PROBLEM DESCRIPTION: For the entries below, how many lines contain the word "Safari"? Reply with the number and nothing else.

Dataset entries
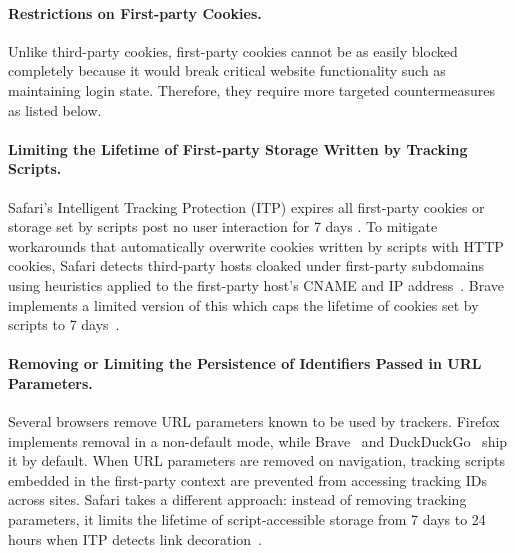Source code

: \paragraph{Restrictions on First-party Cookies.}
Unlike third-party cookies, first-party cookies cannot be as easily blocked completely because it would break critical website functionality such as maintaining login state. 
%
Therefore, they require more targeted countermeasures as listed below. 




\paragraph{Limiting the Lifetime of First-party Storage Written by Tracking Scripts.}
%
Safari’s Intelligent Tracking Protection (ITP) expires all first-party cookies or storage set by scripts post no user interaction for 7 days \cite{TrackingPreventionWebKit2020}. 
%
To mitigate workarounds that automatically overwrite cookies written by scripts with HTTP cookies, Safari detects third-party hosts cloaked under first-party subdomains using heuristics applied to the first-party host’s CNAME and IP address~\cite{TrackingPreventionWebKit2020}. 
%
Brave implements a limited version of this which caps the lifetime of cookies set by scripts to 7 days~\cite{bravePrivacyProtectionSecurity}. \\




\paragraph{Removing or Limiting the Persistence of Identifiers Passed in URL Parameters.}
%
Several browsers remove URL parameters known to be used by trackers. 
%
Firefox~\cite{mozillaQueryParameterStripping} implements removal in a non-default mode, while Brave~\cite{braveprivacyteamGrabBagQuery2020} and DuckDuckGo~\cite{duckduckgoDuckDuckGoWebTracking} ship it by default. 
%
When URL parameters are removed on navigation, tracking scripts embedded in the first-party context are prevented from accessing tracking IDs across sites. 
%
Safari takes a different approach: instead of removing tracking parameters, it limits the lifetime of script-accessible storage from 7 days to 24 hours when ITP detects link decoration~\cite{TrackingPreventionWebKit2020}.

ANSWER: 3